Coup de tonnerre sur la planète football. Le projet autant anticipé que craint par les instances européennes du ballon rond et par les fans du beautiful game a été annoncé. Douze clubs européens, et non des moindres, auraient décidé de ne plus participer à la Ligue des champions (LDC), compétition phare du football européen, et de créer une Super Ligue européenne. Une Super Ligue fermée et très lucrative pour ses membres.
Les clubs dissidents ? Trois espagnols (le Real Madrid, le FC Barcelone et l’Atlético Madrid), six anglais (Manchester United, Arsenal, Chelsea, Liverpool, Manchester City et Tottenham) et trois italiens (la Juventus Turin, le Milan AC et l’Inter Milan). Des clubs prêts à faire exploser la compétition qui a fait leur gloire continentale et leur réussite économique : les frondeurs pèsent à eux seuls quarante trophées de la LDC sur 65 éditions.

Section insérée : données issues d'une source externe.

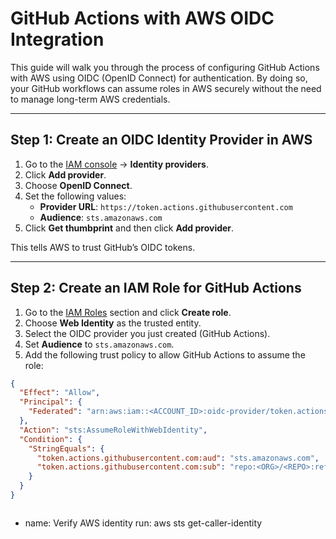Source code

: # GitHub Actions with AWS OIDC Integration

This guide will walk you through the process of configuring GitHub Actions with AWS using OIDC (OpenID Connect) for authentication. By doing so, your GitHub workflows can assume roles in AWS securely without the need to manage long-term AWS credentials.

---

## Step 1: Create an OIDC Identity Provider in AWS

1. Go to the [IAM console](https://console.aws.amazon.com/iam/) → **Identity providers**.
2. Click **Add provider**.
3. Choose **OpenID Connect**.
4. Set the following values:
   - **Provider URL**: `https://token.actions.githubusercontent.com`
   - **Audience**: `sts.amazonaws.com`
5. Click **Get thumbprint** and then click **Add provider**.

This tells AWS to trust GitHub’s OIDC tokens.

---

## Step 2: Create an IAM Role for GitHub Actions

1. Go to the [IAM Roles](https://console.aws.amazon.com/iam/home#/roles) section and click **Create role**.
2. Choose **Web Identity** as the trusted entity.
3. Select the OIDC provider you just created (GitHub Actions).
4. Set **Audience** to `sts.amazonaws.com`.
5. Add the following trust policy to allow GitHub Actions to assume the role:

```json
{
  "Effect": "Allow",
  "Principal": {
    "Federated": "arn:aws:iam::<ACCOUNT_ID>:oidc-provider/token.actions.githubusercontent.com"
  },
  "Action": "sts:AssumeRoleWithWebIdentity",
  "Condition": {
    "StringEquals": {
      "token.actions.githubusercontent.com:aud": "sts.amazonaws.com",
      "token.actions.githubusercontent.com:sub": "repo:<ORG>/<REPO>:ref:refs/heads/<BRANCH>"
    }
  }
}



```

- name: Verify AWS identity
  run: aws sts get-caller-identity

Mieux, trois des douze « traitres » sont encore en lice pour remporter la coupe aux grandes oreilles cette année ! Le projet présenté ce dimanche est celui de la trahison d’un idéal partagé, un projet prêt à tuer le football européen et son essence. Par avidité.
Oubliez beauté du sport et mérite collectif, pensez plutôt appât du gain et avarice. Le message est clair : les clubs les plus puissants du continent veulent s’affranchir de l’UEFA, qui ne répondrait plus à leurs attentes en raison notamment de la baisse des audiences globales de la Ligue des champions. Voici ce que les grands clubs européens considèrent comme insuffisant : plus de 15 millions d’euros de prime de participation à la LDC, 2,7 millions par victoire, 900 000 par match nul, plus de 10 millions à chaque palier de la compétition (huitièmes, quarts, demis), et 15 et 19 millions d’euros pour le finaliste et le vainqueur. Sans compter les droits TV.

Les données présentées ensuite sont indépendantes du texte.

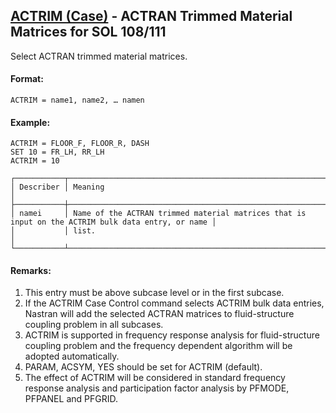## [ACTRIM (Case)](https://help.hexagonmi.com/bundle/MSC_Nastran_2022.4/page/Nastran_Combined_Book/qrg/casecontrol4a/TOC.ACTRIM.Case.xhtml) - ACTRAN Trimmed Material Matrices for SOL 108/111

Select ACTRAN trimmed material matrices.

#### Format:

```nastran
ACTRIM = name1, name2, … namen
```

#### Example:

```nastran
ACTRIM = FLOOR_F, FLOOR_R, DASH 
SET 10 = FR_LH, RR_LH 
ACTRIM = 10
```

```text
┌───────────┬───────────────────────────────────────────────────────────────────────────────────────────────────┐
│ Describer │ Meaning                                                                                           │
├───────────┼───────────────────────────────────────────────────────────────────────────────────────────────────┤
│ namei     │ Name of the ACTRAN trimmed material matrices that is input on the ACTRIM bulk data entry, or name │
│           │ list.                                                                                             │
└───────────┴───────────────────────────────────────────────────────────────────────────────────────────────────┘
```
#### Remarks:

1. This entry must be above subcase level or in the first subcase.
2. If the ACTRIM Case Control command selects ACTRIM bulk data entries, Nastran will add the selected ACTRAN matrices to fluid-structure coupling problem in all subcases.
3. ACTRIM is supported in frequency response analysis for fluid-structure coupling problem and the frequency dependent algorithm will be adopted automatically.
4. PARAM, ACSYM, YES should be set for ACTRIM (default).
5. The effect of ACTRIM will be considered in standard frequency response analysis and participation factor analysis by PFMODE, PFPANEL and PFGRID.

La Super Ligue exclut l’immense majorité des clubs européens, qui rêvent tous de se qualifier à la reine des compétitions qu’est la LDC. La nouvelle compétition reposerait sur quinze clubs permanents (les douze + trois qui restent à trouver), et cinq clubs occasionnels invités chaque année. L’idée est simple : profiter de cet entre-soi entre clubs surpuissants pour faire fructifier un maximum de ressources. Et surtout éviter de partager le pactole avec les autres clubs. Sous couvert de « proposer des matchs de meilleure qualité et de générer des ressources supplémentaires pour toute la pyramide du football », le « club des douze » vise le gros lot sans s’en cacher. On parle déjà d’un butin de 3,5 milliards d’euros.

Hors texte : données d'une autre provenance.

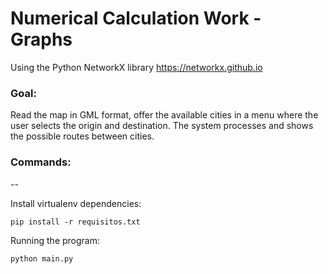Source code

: # Numerical Calculation Work - Graphs

Using the Python NetworkX library
https://networkx.github.io


### Goal:
Read the map in GML format, offer the available cities in a menu where the user selects the origin and destination. The system processes and shows the possible routes between cities.


### Commands:

--

Install virtualenv dependencies:
```shell
pip install -r requisitos.txt
```

Running the program:
```shell
python main.py
```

Le projet est décrié de toute part. Sans surprise, l’UEFA dénonce un « projet cynique ». Anciennes gloires du football, gouvernements, presse spécialisée, tous dénoncent unanimes un projet qui bafoue les valeurs fondatrices du sport au profit des intérêts économiques de ces multinationales que sont devenus les clubs professionnels. Déjà, les instances du football nationales et européennes menacent de sévir et partent au bras de fer économique. Qu’importe, les douze clubs se frottent déjà les gants : les actions en Bourse de la Juventus de Turin ont par exemple augmenté de plus de 7 %. Les retombées économiques pourraient pleuvoir.
Le Paris Saint-Germain et le Bayern Munich sont les seuls cadors européens à avoir décliné, pour l’instant, l’invitation à cette Super Ligue élitiste. Bravo et merci à eux, espérons que leur exemple inspire leurs homologues. In fine, la réussite ou la chute de ce projet devrait échoir entre les mains des fans et des supporters qui, s’ils boycottent les chaînes qui diffuseront l’épreuve et les maillots des clubs qui la joueront, taperont au seul endroit qui compte vraiment dans le sport professionnel d’aujourd’hui: le portefeuille. Comme l’écrit Vincent Duluc, grand reporter et éditorialiste au journal L’Équipe : « Il ne faut pas aimer le sport ni ce sport pour entreprendre ainsi de le dévoyer à son seul profit. »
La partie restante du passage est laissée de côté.